Project Gutenberg Illustration of Aesop’s fable “The Grasshopper and the Ants”.

Clearly, Aesop’s most enduring legacy was his fables. Though the majority of his personal history remains unclear, many of his tales have survived for thousands of years, often read to children at bedtime or to teach them a moral lesson. However, Aesop’s stories were never meant for children – in fact, more often than not, he used them in a public forum to win an argument or make a point, and it is likely that he told many of his tales while conversing with some of the greatest Greek philosophers of all time.

Here are the names of some of Aesop’s best-remembered tales and the wisdom they were intended to teach:

The Grasshopper and the Ants: A grasshopper (or cicada, in the original Greek) spends the warm months singing and playing while the ants work for months to store food for the cold winter…when winter comes, the grasshopper begins to starve, while the ants reap the benefits of their hard work.

Moral of the story: Hard work pays off, while improvidence is peril.

The Boy Who Cried Wolf: A bored shepherd boy amuses himself by calling “wolf” so that the villagers will run to help him… only to find that it’s a false alarm. When a wolf actually comes, no one takes his cries for help seriously, so he loses his sheep to the wolf.

Moral of the story: “Even when liars tell the truth, they are never believed.
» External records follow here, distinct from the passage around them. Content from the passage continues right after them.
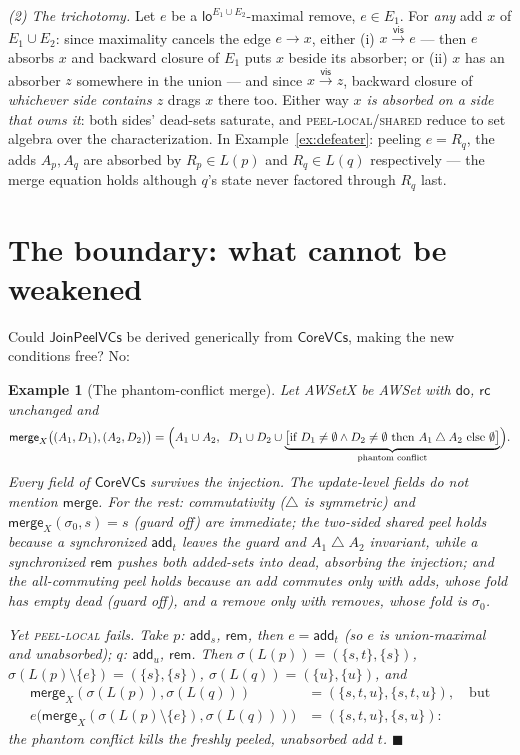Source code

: \documentclass[11pt]{article}
\newtheorem{example}[theorem]{Example}
\newcommand{\vis}{\xrightarrow{\mathsf{vis}}}
\newcommand{\add}{\mathsf{add}}
\newcommand{\rem}{\mathsf{rem}}
\newcommand{\Merge}{\mathsf{merge}}
\newcommand{\Sinit}{\sigma_0}
\newcommand{\loE}[1]{\mathsf{lo}^{#1}}
\newcommand{\co}{\mathsf{CoreVCs}}
\newcommand{\jp}{\mathsf{JoinPeelVCs}}
\begin{document}
\emph{(2) The trichotomy.} Let $e$ be a $\loE{E_1\cup E_2}$-maximal
remove, $e \in E_1$. For \emph{any} add $x$ of $E_1 \cup E_2$: since
maximality cancels the edge $e \to x$, either
(i) $x \vis e$ --- then $e$ absorbs $x$ and backward closure of $E_1$
puts $x$ beside its absorber; or
(ii) $x$ has an absorber $z$ somewhere in the union --- and since
$x \vis z$, backward closure of \emph{whichever side contains $z$} drags
$x$ there too. Either way \emph{$x$ is absorbed on a side that owns it}:
both sides' dead-sets saturate, and \textsc{peel-local}/\textsc{shared}
reduce to set algebra over the characterization. In
Example~\ref{ex:defeater}: peeling $e = R_q$, the adds $A_p, A_q$ are
absorbed by $R_p \in L(p)$ and $R_q \in L(q)$ respectively --- the merge
equation holds although $q$'s state never factored through $R_q$ last.

\section{The boundary: what cannot be weakened}
\label{sec:boundary}

Could $\jp$ be derived generically from $\co$, making the new conditions
free? No:

\begin{example}[The phantom-conflict merge]
\label{ex:phantom}
Let \textsf{AWSetX} be \textsf{AWSet} with $\mathsf{do}$, $\mathsf{rc}$
unchanged and
\[
\Merge_X\bigl((A_1,D_1),(A_2,D_2)\bigr) =
\Bigl(A_1 \cup A_2,\;\; D_1 \cup D_2 \cup
\underbrace{\bigl[\text{if } D_1 \neq \emptyset \wedge D_2 \neq \emptyset
\text{ then } A_1 \mathbin{\triangle} A_2 \text{ else } \emptyset\bigr]}_{\text{phantom conflict}}\Bigr).
\]
Every field of $\co$ survives the injection. The update-level fields do
not mention $\Merge$. For the rest: commutativity ($\triangle$ is
symmetric) and $\Merge_X(\Sinit, s) = s$ (guard off) are immediate; the
two-sided shared peel holds because a synchronized $\add_t$ leaves the
guard and $A_1 \mathbin{\triangle} A_2$ \emph{invariant}, while a
synchronized $\rem$ pushes both added-sets into dead, \emph{absorbing}
the injection; and the all-commuting peel holds because an add commutes
only with adds, whose fold has empty dead (guard off), and a remove only
with removes, whose fold is $\Sinit$.

Yet \textsc{peel-local} fails. Take $p$: $\add_s$, $\rem$, then
$e = \add_t$ (so $e$ is union-maximal and unabsorbed); $q$: $\add_u$,
$\rem$. Then $\sigma(L(p)) = (\{s,t\},\{s\})$,
$\sigma(L(p){\setminus}\{e\}) = (\{s\},\{s\})$,
$\sigma(L(q)) = (\{u\},\{u\})$, and
\begin{align*}
\Merge_X(\sigma(L(p)), \sigma(L(q))) &= (\{s,t,u\}, \{s,t,u\}), \quad\text{but}\\
e\bigl(\Merge_X(\sigma(L(p){\setminus}\{e\}), \sigma(L(q)))\bigr)
&= (\{s,t,u\}, \{s,u\}) :
\end{align*}
the phantom conflict kills the freshly peeled, unabsorbed add $t$.
\hfill$\blacksquare$
\end{example}
\end{document}
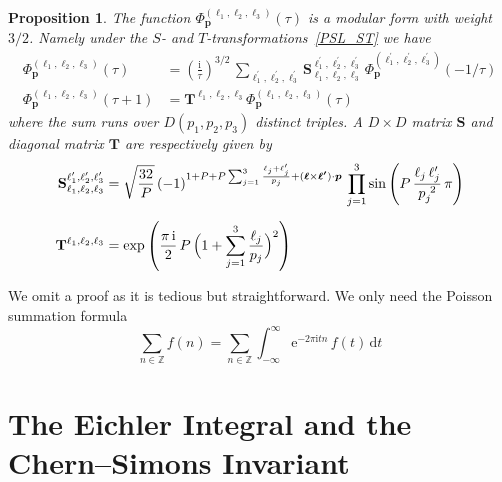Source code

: \documentclass[12pt,reqno]{amsart}
\numberwithin{equation}{section}
\newtheorem{prop}[theorem]{Proposition}
\begin{document}
\begin{prop}
  The function $\Phi_{\boldsymbol{p}}^{(\ell_1, \ell_2, \ell_3)}(\tau)$ is a
  modular form with weight $3/2$.
  Namely under the ${S}$- and ${T}$-transformations~\eqref{PSL_ST}
  we have
  \begin{align}
    \label{S_transformation}
    \Phi_{\boldsymbol{p}}^{(\ell_1, \ell_2, \ell_3)}(\tau)
    & =
    \left(
      \frac{\mathrm{i}}{\tau}
    \right)^{3/2} \,
    \sum_{\ell_1^\prime, \ell_2^\prime, \ell_3^\prime}
    \mathbf{S}_{\ell_1, \ell_2, \ell_3}^{\ell_1^\prime, \ell_2^\prime,
      \ell_3^\prime} \,
    \Phi_{\boldsymbol{p}}^{(\ell_1^\prime, \ell_2^\prime,
      \ell_3^\prime)}(-1/\tau)
    \\[2mm]
%
    \Phi_{\boldsymbol{p}}^{(\ell_1, \ell_2, \ell_3)}(\tau+1)
    & =
    \mathbf{T}^{\ell_1, \ell_2, \ell_3}
    \Phi_{\boldsymbol{p}}^{(\ell_1, \ell_2, \ell_3)}(\tau)
  \end{align}
  where the sum runs over $D(p_1,p_2,p_3)$ distinct triples.
  A $D\times D$ matrix $\mathbf{S}$ and
  diagonal matrix $\mathbf{T}$  are respectively given by
  \begin{align}
    \mathbf{S}_{\ell_1, \ell_2, \ell_3}^{\ell_1^\prime, \ell_2^\prime,
      \ell_3^\prime} 
    & =
    \sqrt{\frac{32}{P}} \,
    (-1)^{1+ P  + P  \sum_{j=1}^3 \frac{\ell_j + \ell_j^\prime}{p_j}
      + (\boldsymbol{\ell} \times \boldsymbol{\ell^\prime}) \cdot
      \boldsymbol{p}
    } \,
    \prod_{j=1}^3
    \sin \left(
      P \, \frac{\ell_j \, \ell_j^\prime}{p_j^{~2}}  \, \pi
    \right)
    \\[2mm]
%
    \mathbf{T}^{\ell_1, \ell_2, \ell_3}
    & =
    \exp \left(
      \frac{\pi \, \mathrm{i} }{2} \, P \,
      \Bigl(
      1+ \sum_{j=1}^3 \frac{\ell_j}{p_j}
      \Bigr)^2
    \right)
  \end{align}
\end{prop}

We omit a proof as it is tedious but straightforward.
We only need the Poisson summation formula
\begin{equation}
  \sum_{n \in \mathbb{Z}} f(n)
  =
  \sum_{n \in \mathbb{Z}}
  \int_{-\infty}^\infty
  \mathrm{e}^{-2 \pi \mathrm{i} t n} \,
  f(t) \,
  \mathrm{d} t
\end{equation}








\section{The Eichler Integral and the Chern--Simons Invariant}
\label{sec:Eichler}
\end{document}
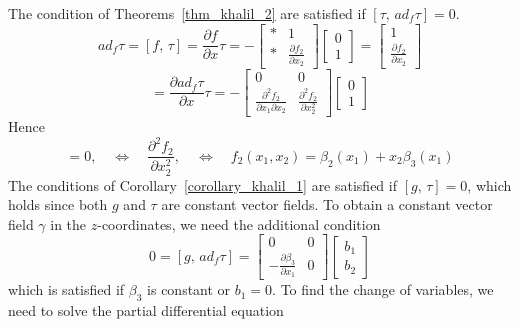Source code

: \documentclass[12pt,a4paper,oneside]{book}
\begin{document}
\begin{onehalfspace}
\begin{example}
	The condition of Theorems~\ref{thm_khalil_2} are satisfied if $[\tau,\,ad_f\tau]=0$.
	\begin{equation*}
		ad_f\tau=[f,\,\tau]= \frac{\partial f}{\partial x}\tau=-\begin{bmatrix} * & 1 \\[6pt] * & \frac{\partial f_2}{\partial x_2} \end{bmatrix}\begin{bmatrix} 0 \\[6pt] 1 \end{bmatrix} = \begin{bmatrix} 1 \\[6pt] \frac{\partial f_2}{\partial x_2} \end{bmatrix}
	\end{equation*}
	\begin{equation*}
		[\tau,\,ad_f\tau]=\frac{\partial ad_f\tau}{\partial x}\tau	= -\begin{bmatrix} 0 & 0 \\[6pt] \frac{\partial^2 f_2}{\partial x_1\partial x_2} & \frac{\partial^2 f_2}{\partial x_2^2} \end{bmatrix}	\begin{bmatrix} 0 \\[6pt] 1 \end{bmatrix}
	\end{equation*}
	Hence
	\begin{equation*}
		[\tau,\,ad_f\tau]=0,\quad\Leftrightarrow\quad\frac{\partial^2 f_2}{\partial x_2^2},\quad\Leftrightarrow\quad f_2(x_1,x_2)=\beta_2(x_1)+x_2\beta_3(x_1)
	\end{equation*}
	The conditions of Corollary~\ref{corollary_khalil_1} are satisfied if $[g,\,\tau]=0$, which holds since both $g$ and $\tau$ are constant vector fields. To obtain a constant vector field $\gamma$ in the $z$-coordinates, we need the additional condition
	\begin{equation*}
		0=[g,\,ad_f\tau]=\begin{bmatrix} 0 & 0 \\[6pt] -\frac{\partial \beta_3}{\partial x_1} & 0 \end{bmatrix}\begin{bmatrix} b_1 \\[6pt] b_2 \end{bmatrix}
	\end{equation*}
	which is satisfied if $\beta_3$ is constant or $b_1=0$. To find the change of variables, we need to solve the partial differential equation
	\begin{equation*}

\end{equation*}
\end{example}
\end{onehalfspace}
\end{document}
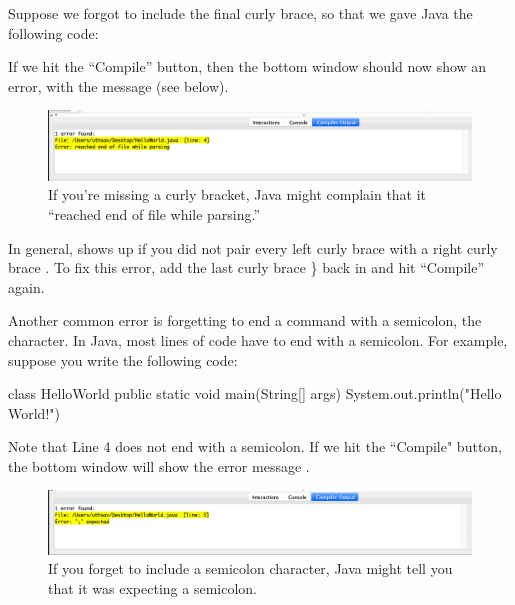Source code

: Suppose we forgot to include the final curly brace, so that we gave Java the following code:
\begin{code}
class HelloWorld {
    public static void main(String[] args) {
        System.out.println("Hello World!");
    }
\end{code}
If we hit the  ``Compile'' button, then the bottom window should now show an error, with the message  (see below).
\begin{figure}
	\centering
	\includegraphics[width=\textwidth]{images/hello_world_error.png}
	\caption{If you're missing a curly bracket, Java might complain that it ``reached end of file while parsing.''}
	\label{fig:helloworld:sec:error}
\end{figure}
In general,  shows up if you did not pair every left curly brace \ic{\{} with a right curly brace \ic{\}}. To fix this error, add the last curly brace \} back in and hit ``Compile'' again.

Another common error is forgetting to end a command with a semicolon, the \ic{;} character. In Java, most lines of code have to end with a semicolon. For example, suppose you write the following code:
\begin{code}
class HelloWorld {
    public static void main(String[] args) {
        System.out.println("Hello World!")
    }
}
\end{code}
Note that Line 4 does not end with a semicolon. If we hit the ``Compile" button, the bottom window will show the error message .
\begin{figure}
	\centering
	\includegraphics[width=\textwidth]{images/hello_world_error2.png}
	\caption{If you forget to include a semicolon character, Java might tell you that it was expecting a semicolon.}
	\label{fig:helloworld:sec:error2}
\end{figure}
The liar will lie once, twice, and then perish when he tells the truth.”

Illustration by Milo Winter in 1919, from The Aesop for Children

The Goose That Laid the Golden Eggs: A farmer and his wife are fortunate to have a goose that lays a golden egg every day, but soon they begin to think they aren’t getting rich fast enough… so, thinking the goose must be golden inside, they cut him open to get all the gold – only to discover he is just like any other goose. Now they can neither get rich quick nor enjoy a bit of wealth each day.

Moral of the story: Greed destroys the source of all good. Much wants more yet often loses all.

The Tortoise and the Hare: One day, a hare mocks a slow-moving tortoise – so the tortoise challenges him to a race. The hare pulls ahead quickly in the race and decides to take a nap, confident in winning. But, when he wakes up, he discovers that the slow tortoise has already won.

Moral of the story: Slow and steady wins the race.